A New Democratic government would "crack down" on unpaid internships in Canada, NDP Leader Tom Mulcair said Thursday as he unveiled the party's plan to curb youth unemployment. 

Mulcair promised to provide up to $200 million over four years towards efforts with the private sector and non-government organizations to generate up 40,000 jobs, paid internships and co-op placements for young people. 

According to the NDP leader, the plan will "break the vicious cycle that exists: no experience, no job; no job, no experience."

"The job prospects for young people are not very good and that has to change," Mulcair said during the campaign stop in Winnipeg. 

The youth unemployment rate currently sits at 13.1 per cent, nearly double the national average, according to Statistics Canada which defines youths as those aged 15 to 24.

Under the plan, all infrastructure projects receiving at least $10 million in federal funding will be required to hire apprentices, including development projects at federally regulated airports, port authorities and Crown corporations. 

An NDP government would also provide $5 million a year in grants so that municipalities can create 1,250 apprenticeships if the party is elected in the Oct. 19 vote, Mulcair said.

The initiative will be fully costed and included in the NDP's official platform, which the party said will be released before the economy-themed debate in Calgary on Sept. 17.

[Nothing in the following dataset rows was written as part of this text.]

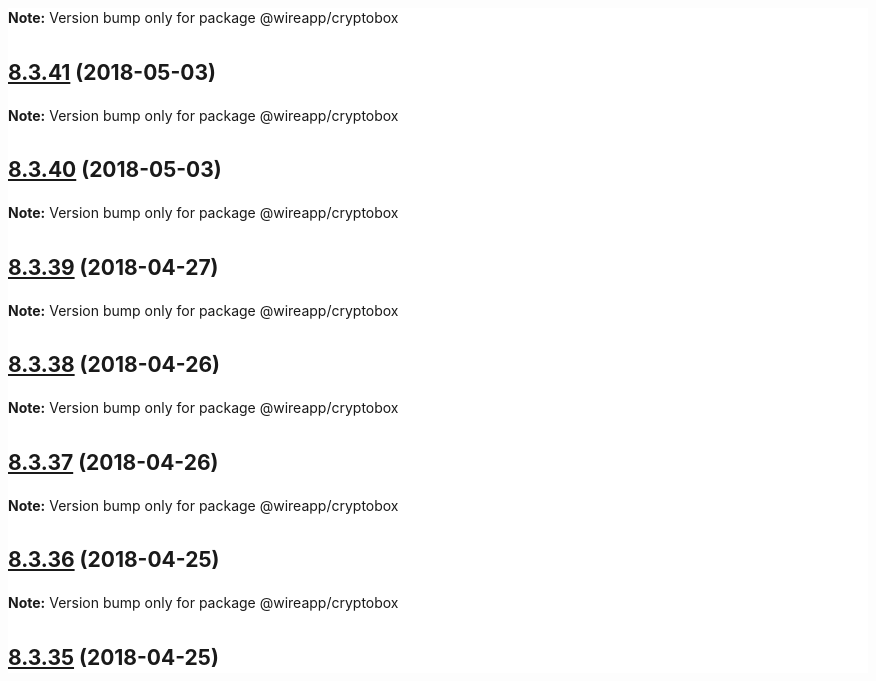 **Note:** Version bump only for package @wireapp/cryptobox

<a name="8.3.41"></a>

## [8.3.41](https://github.com/wireapp/wire-web-packages/tree/master/packages/cryptobox/compare/@wireapp/cryptobox@8.3.39...@wireapp/cryptobox@8.3.41) (2018-05-03)

**Note:** Version bump only for package @wireapp/cryptobox

<a name="8.3.40"></a>

## [8.3.40](https://github.com/wireapp/wire-web-packages/tree/master/packages/cryptobox/compare/@wireapp/cryptobox@8.3.39...@wireapp/cryptobox@8.3.40) (2018-05-03)

**Note:** Version bump only for package @wireapp/cryptobox

<a name="8.3.39"></a>

## [8.3.39](https://github.com/wireapp/wire-web-packages/tree/master/packages/cryptobox/compare/@wireapp/cryptobox@8.3.38...@wireapp/cryptobox@8.3.39) (2018-04-27)

**Note:** Version bump only for package @wireapp/cryptobox

<a name="8.3.38"></a>

## [8.3.38](https://github.com/wireapp/wire-web-packages/tree/master/packages/cryptobox/compare/@wireapp/cryptobox@8.3.37...@wireapp/cryptobox@8.3.38) (2018-04-26)

**Note:** Version bump only for package @wireapp/cryptobox

<a name="8.3.37"></a>

## [8.3.37](https://github.com/wireapp/wire-web-packages/tree/master/packages/cryptobox/compare/@wireapp/cryptobox@8.3.36...@wireapp/cryptobox@8.3.37) (2018-04-26)

**Note:** Version bump only for package @wireapp/cryptobox

<a name="8.3.36"></a>

## [8.3.36](https://github.com/wireapp/wire-web-packages/tree/master/packages/cryptobox/compare/@wireapp/cryptobox@8.3.35...@wireapp/cryptobox@8.3.36) (2018-04-25)

**Note:** Version bump only for package @wireapp/cryptobox

<a name="8.3.35"></a>

## [8.3.35](https://github.com/wireapp/wire-web-packages/tree/master/packages/cryptobox/compare/@wireapp/cryptobox@8.3.34...@wireapp/cryptobox@8.3.35) (2018-04-25)
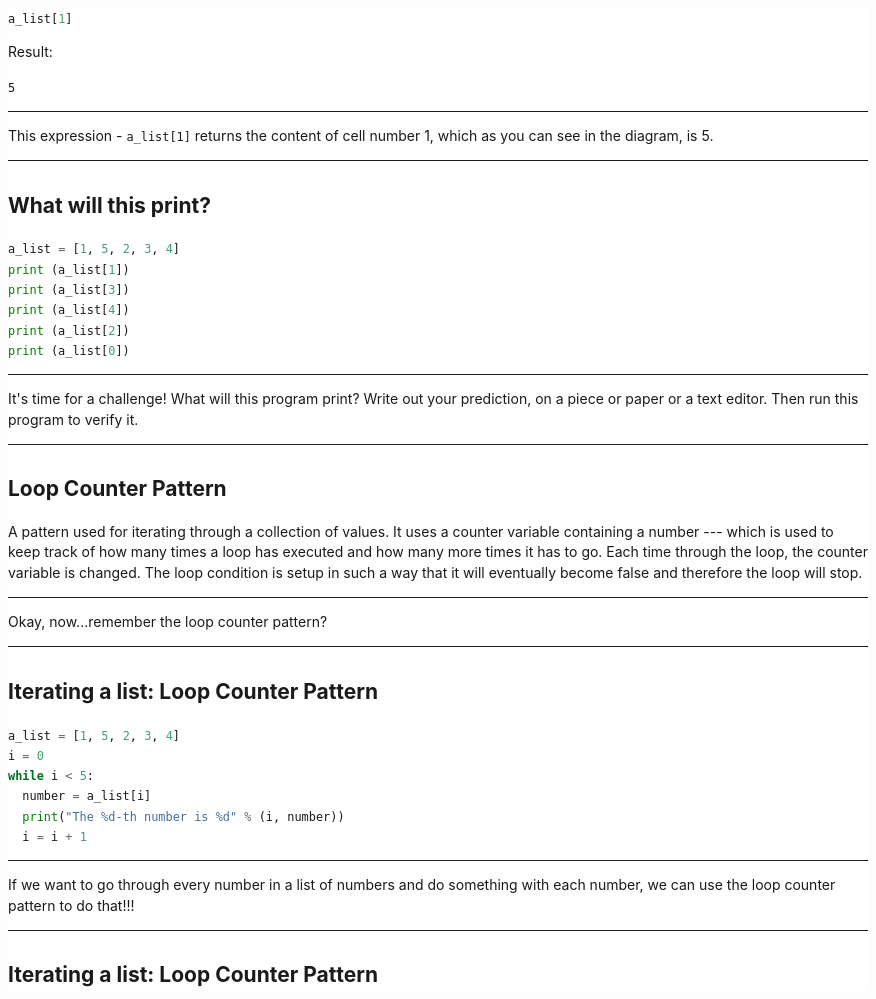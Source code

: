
 ```python
a_list[1]
```
Result:
```
5
```
---
This expression - `a_list[1]` returns the content of cell number
1, which as you can see in the diagram, is 5.
******************************************
## What will this print?
```python
a_list = [1, 5, 2, 3, 4]
print (a_list[1])
print (a_list[3])
print (a_list[4])
print (a_list[2])
print (a_list[0])
```
---
It's time for a challenge! What will this program print?
Write out your prediction, on a piece or paper or
a text editor. Then run this program to verify it.
******************************************
## Loop Counter Pattern

A pattern used for iterating through a collection of values.
It uses a counter variable containing a number --- which is
used to keep track of how many times a loop has executed
and how many more times it has to go. Each time through the
loop, the counter variable is changed. The loop condition
is setup in such a way that it will eventually become false
and therefore the loop will stop.

---
Okay, now...remember the loop counter pattern?
******************************************
## Iterating a list: Loop Counter Pattern

```python
a_list = [1, 5, 2, 3, 4]
i = 0
while i < 5:
  number = a_list[i]
  print("The %d-th number is %d" % (i, number))
  i = i + 1
```

---
If we want to go through every number in a list of numbers and do something
with each number, we can use the loop counter pattern to do that!!!
******************************************
## Iterating a list: Loop Counter Pattern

Mulcair also stressed that a major component of the plan will include a "crack down" on unpaid internships that are not a part of an education program. 

When pressed by reporters about what exactly such an effort would look like, Mulcair said the focus will be establishing "basic protections that are not afforded right now."

Tom Mulcair NDP Leader federal election 2015

NDP Leader Tom Mulcair said, if elected, his party would commit $200 million over four years to create 40,000 jobs and opportunities for young people. (Sean Kilpatrick/Canadian Press)

He said an NDP government would make sure youth have "protection for health and safety." 

"To every intern out there: When you get hired, you deserve to be paid and you deserve to be safe in your workplace," he said. 

The NDP has previously championed limiting unpaid internships in federally regulated industries. Quebec MP Laurin Liu tabled a private members bill, the Intern Protection Act, in June 2014 that sought to amend the Canada Labour Code, expanding the definition of "employee" to include unpaid interns. It also would have provided interns with protections from sexual harassment and excessive hours and the right to refuse dangerous work. 

The bill was defeated during a second reading in April. 

In January. the Conservatives had met with stakeholders about possible Labour Code changes to give unpaid interns the same rights as paid employees, but no changes were ushered in as a result of the consultations.